Abstract
αβ-tubulin subunits cycle through a series of different conformations in the polymer lattice during microtubule growing and shrinking. How these allosteric responses to different tubulin:tubulin contacts contribute to microtubule dynamics, and whether the contributions are evolutionarily conserved, remains poorly understood. Here, we sought to determine whether the microtubule-stabilizing effects (slower shrinking) of the β:T238A mutation we previously observed using yeast αβ-tubulin would generalize to mammalian microtubules. Using recombinant human microtubules as a model, we found that the mutation caused slow microtubule shrinking, indicating that this effect of the mutation is indeed conserved.
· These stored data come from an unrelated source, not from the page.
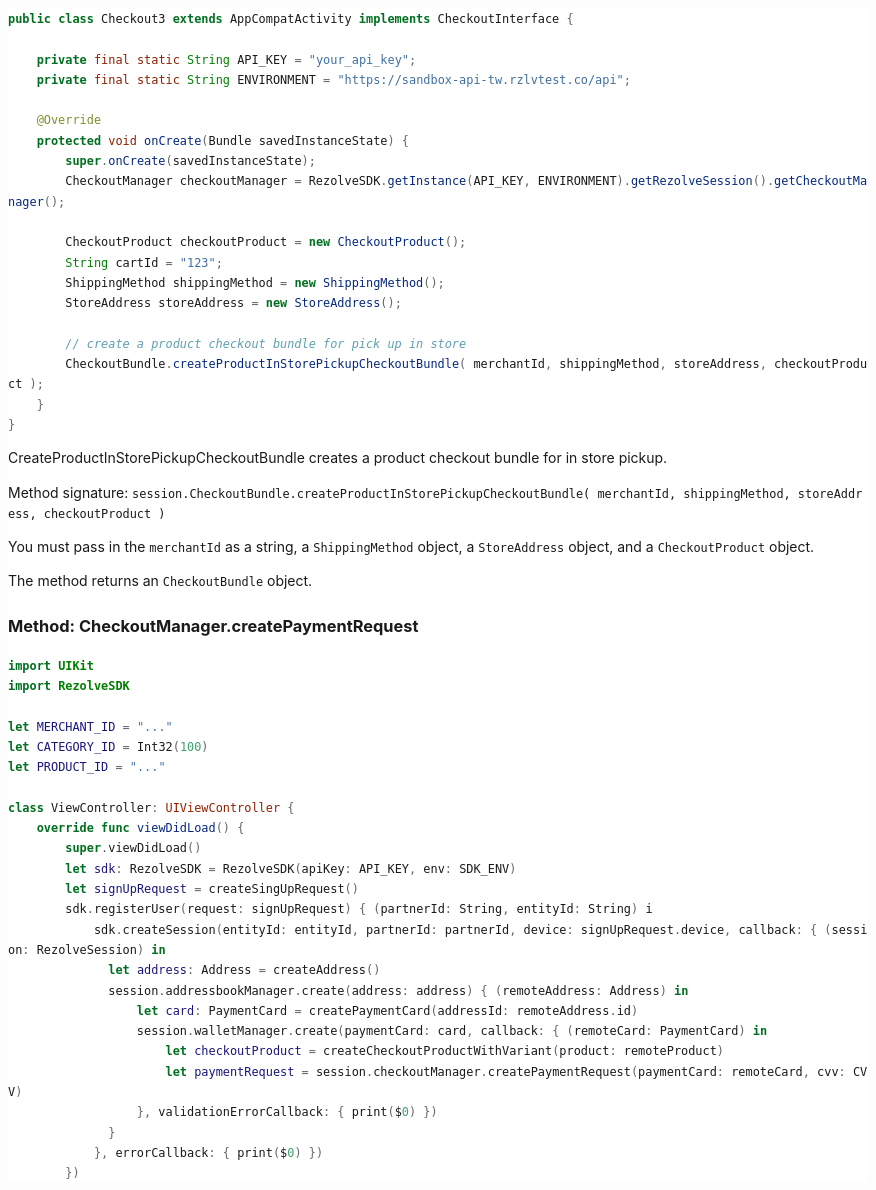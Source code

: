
 ```java
public class Checkout3 extends AppCompatActivity implements CheckoutInterface {

    private final static String API_KEY = "your_api_key";
    private final static String ENVIRONMENT = "https://sandbox-api-tw.rzlvtest.co/api";

    @Override
    protected void onCreate(Bundle savedInstanceState) {
        super.onCreate(savedInstanceState);
        CheckoutManager checkoutManager = RezolveSDK.getInstance(API_KEY, ENVIRONMENT).getRezolveSession().getCheckoutManager();

        CheckoutProduct checkoutProduct = new CheckoutProduct();
        String cartId = "123";
        ShippingMethod shippingMethod = new ShippingMethod();
        StoreAddress storeAddress = new StoreAddress();

        // create a product checkout bundle for pick up in store
        CheckoutBundle.createProductInStorePickupCheckoutBundle( merchantId, shippingMethod, storeAddress, checkoutProduct );
    }
}
```

CreateProductInStorePickupCheckoutBundle creates a product checkout bundle for in store pickup.

Method signature: `session.CheckoutBundle.createProductInStorePickupCheckoutBundle( merchantId, shippingMethod, storeAddress, checkoutProduct )`

You must pass in the `merchantId` as a string, a `ShippingMethod` object, a `StoreAddress` object, and a `CheckoutProduct` object.

The method returns an `CheckoutBundle` object.



### Method: CheckoutManager.createPaymentRequest

```swift
import UIKit
import RezolveSDK

let MERCHANT_ID = "..."
let CATEGORY_ID = Int32(100)
let PRODUCT_ID = "..."

class ViewController: UIViewController {
    override func viewDidLoad() {
        super.viewDidLoad()
        let sdk: RezolveSDK = RezolveSDK(apiKey: API_KEY, env: SDK_ENV)
        let signUpRequest = createSingUpRequest()
        sdk.registerUser(request: signUpRequest) { (partnerId: String, entityId: String) i
            sdk.createSession(entityId: entityId, partnerId: partnerId, device: signUpRequest.device, callback: { (session: RezolveSession) in
              let address: Address = createAddress()
              session.addressbookManager.create(address: address) { (remoteAddress: Address) in
                  let card: PaymentCard = createPaymentCard(addressId: remoteAddress.id)
                  session.walletManager.create(paymentCard: card, callback: { (remoteCard: PaymentCard) in
                      let checkoutProduct = createCheckoutProductWithVariant(product: remoteProduct)
                      let paymentRequest = session.checkoutManager.createPaymentRequest(paymentCard: remoteCard, cvv: CVV)
                  }, validationErrorCallback: { print($0) })
              }
            }, errorCallback: { print($0) })
        })
```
However, unlike in yeast, β:T238A human microtubules grew faster than wild-type and the mutation did not appear to attenuate the conformational change associated with guanosine 5′-triphosphate (GTP) hydrolysis in the lattice. We conclude that the assembly-dependent conformational change in αβ-tubulin can contribute to determine the rates of microtubule growing as well as shrinking. Our results also suggest that an allosteric perturbation like the β:T238A mutation can alter the behavior of terminal subunits without accompanying changes in the conformation of fully surrounded subunits in the body of the microtubule.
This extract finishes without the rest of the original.